[WHAT THE TASK REQUIRES] From the first line of the data below through the line bearing "TAR (Tape Archive", reproduce each line exactly; do not include pictures.

PROVIDED RECORDS START

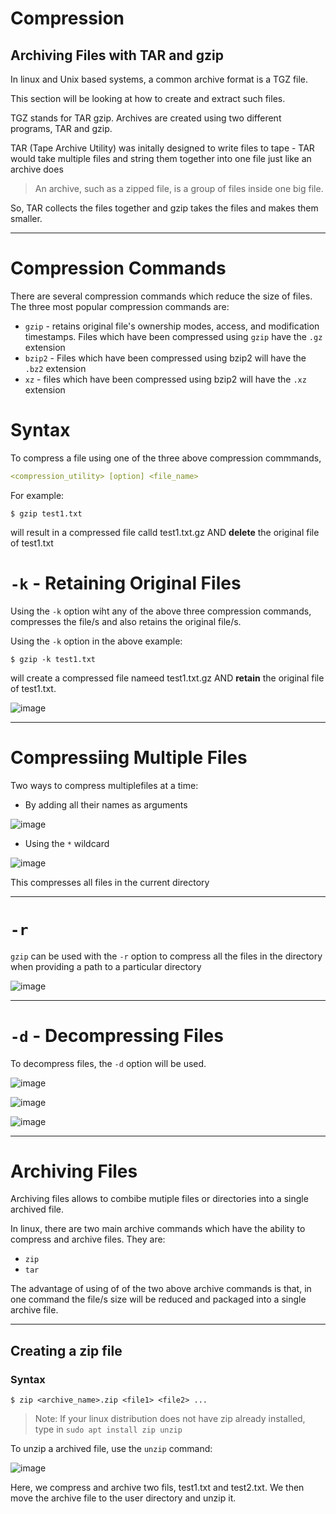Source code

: # Compression

## Archiving Files with TAR and gzip

In linux and Unix based systems, a common archive format is a TGZ file.

This section will be looking at how to create and extract such files. 

TGZ stands for TAR gzip. Archives are created using two different programs, TAR and gzip.

TAR (Tape Archive Utility) was initally designed to write files to tape - TAR would take multiple files and string them together into one file just like an archive does
> An archive, such as a zipped file, is a group of files inside one big file. 

So, TAR collects the files together and gzip takes the files and makes them smaller. 









---

# Compression Commands 


There are several compression commands which reduce the size of files. The three most popular compression commands are: 


* `gzip` - retains original file's ownership modes, access, and modification timestamps. Files which have been compressed using `gzip` have the `.gz` extension
* `bzip2` - Files which have been compressed using bzip2 will have the `.bz2` extension 
* `xz` - files which have been compressed using bzip2 will have the `.xz` extension 

# Syntax 

To compress a file using one of the three above compression commmands, 

```yaml
<compression_utility> [option] <file_name> 
```
For example:

```console
$ gzip test1.txt
```

will result in a compressed file calld test1.txt.gz AND **delete** the original file of test1.txt

# `-k` - Retaining Original Files

Using the `-k` option wiht any of the above three compression commands, compresses the file/s and also retains the original file/s.

Using the `-k` option in the above example:

```console
$ gzip -k test1.txt
```
will create a compressed file nameed test1.txt.gz AND **retain** the original file of test1.txt.

![image](https://user-images.githubusercontent.com/107522496/200800918-a8b837c6-d3bd-461e-b20b-c6b3c321204b.png)

--- 

# Compressiing Multiple Files

Two ways to compress multiplefiles at a time:

* By adding all their names as arguments 

![image](https://user-images.githubusercontent.com/107522496/200803568-32d443b2-4f1a-4613-9cab-4be54f20d651.png)

* Using the `*` wildcard  

![image](https://user-images.githubusercontent.com/107522496/200806150-92631c02-5aa8-4902-8b9a-c59bea03a6fb.png)

This compresses all files in the current directory

---

# `-r`

`gzip` can be used with the `-r` option to compress all the files in the directory when providing a path to a particular directory

![image](https://user-images.githubusercontent.com/107522496/200808890-e8ecb6b6-dd9a-4c24-9c8f-fe4b376bd05d.png)

---

# `-d` - Decompressing Files

To decompress files, the `-d` option will be used.

![image](https://user-images.githubusercontent.com/107522496/200809577-b0649466-3634-4ef5-9273-7d024ca1ea38.png)

![image](https://user-images.githubusercontent.com/107522496/200809849-ade4d4e8-7604-4cc4-bc13-9408f9f8428c.png)

![image](https://user-images.githubusercontent.com/107522496/200810124-436952a7-9262-477c-accd-ac88812e2a6d.png)

---

# Archiving Files 

Archiving files allows to combibe mutiple files or directories into a single archived file. 

In linux, there are two main archive commands which have the ability to compress and archive files. They are:

* `zip`
* `tar`

The advantage of using of of the two above archive commands is that, in one command the file/s size will be reduced and packaged into a single archive file.  

---

## Creating a zip file

### Syntax 

```console
$ zip <archive_name>.zip <file1> <file2> ... 
```

> Note: If your linux distribution does not have zip already installed, type in `sudo apt install zip unzip` 

To unzip a archived file, use the `unzip` command:

![image](https://user-images.githubusercontent.com/107522496/200820060-620adcc3-a9a8-4e7d-98c5-3a4dc94d6ff4.png)

Here, we compress and archive two fils, test1.txt and test2.txt. We then move the archive file to the user directory and unzip it. 











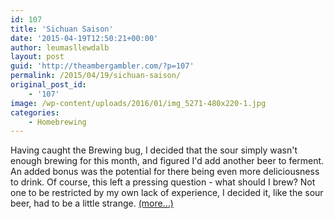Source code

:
 ```yaml
---
id: 107
title: 'Sichuan Saison'
date: '2015-04-19T12:50:21+00:00'
author: leumasllewdalb
layout: post
guid: 'http://theambergambler.com/?p=107'
permalink: /2015/04/19/sichuan-saison/
original_post_id:
    - '107'
image: /wp-content/uploads/2016/01/img_5271-480x220-1.jpg
categories:
    - Homebrewing
---
```


Having caught the Brewing bug, I decided that the sour simply wasn't enough brewing for this month, and figured I'd add another beer to ferment. An added bonus was the potential for there being even more deliciousness to drink. Of course, this left a pressing question - what should I brew? Not one to be restricted by my own lack of experience, I decided it, like the sour beer, had to be a little strange. [<span aria-label="Continue reading Sichuan Saison">(more…)</span>](https://dangerfromdeer.com/2015/04/19/sichuan-saison/#more-107)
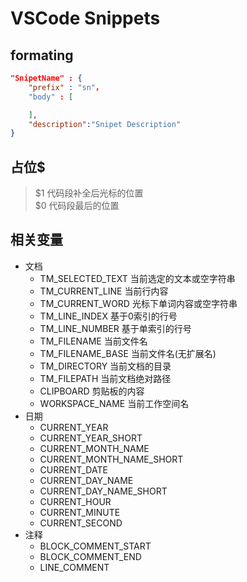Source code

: # VSCode Snippets

## formating

```json
"SnipetName" : {
    "prefix" : "sn"，
    "body" : [

    ],
    "description":"Snipet Description"
}
```

## 占位$

> \$1    代码段补全后光标的位置  
> $0    代码段最后的位置

## 相关变量

* 文档
    * TM_SELECTED_TEXT  当前选定的文本或空字符串
    * TM_CURRENT_LINE   当前行内容
    * TM_CURRENT_WORD   光标下单词内容或空字符串
    * TM_LINE_INDEX     基于0索引的行号
    * TM_LINE_NUMBER    基于单索引的行号
    * TM_FILENAME       当前文件名
    * TM_FILENAME_BASE  当前文件名(无扩展名)
    * TM_DIRECTORY      当前文档的目录
    * TM_FILEPATH       当前文档绝对路径
    * CLIPBOARD         剪贴板的内容
    * WORKSPACE_NAME    当前工作空间名
* 日期
    * CURRENT_YEAR
    * CURRENT_YEAR_SHORT
    * CURRENT_MONTH_NAME
    * CURRENT_MONTH_NAME_SHORT
    * CURRENT_DATE
    * CURRENT_DAY_NAME
    * CURRENT_DAY_NAME_SHORT
    * CURRENT_HOUR
    * CURRENT_MINUTE
    * CURRENT_SECOND
* 注释
    * BLOCK_COMMENT_START
    * BLOCK_COMMENT_END
    * LINE_COMMENT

PROVIDED RECORDS END

[SOLUTION TO THIS EXERCISE]
Source code

: # Compression

## Archiving Files with TAR and gzip

In linux and Unix based systems, a common archive format is a TGZ file.

This section will be looking at how to create and extract such files. 

TGZ stands for TAR gzip. Archives are created using two different programs, TAR and gzip.

TAR (Tape Archive Utility) was initally designed to write files to tape - TAR would take multiple files and string them together into one file just like an archive does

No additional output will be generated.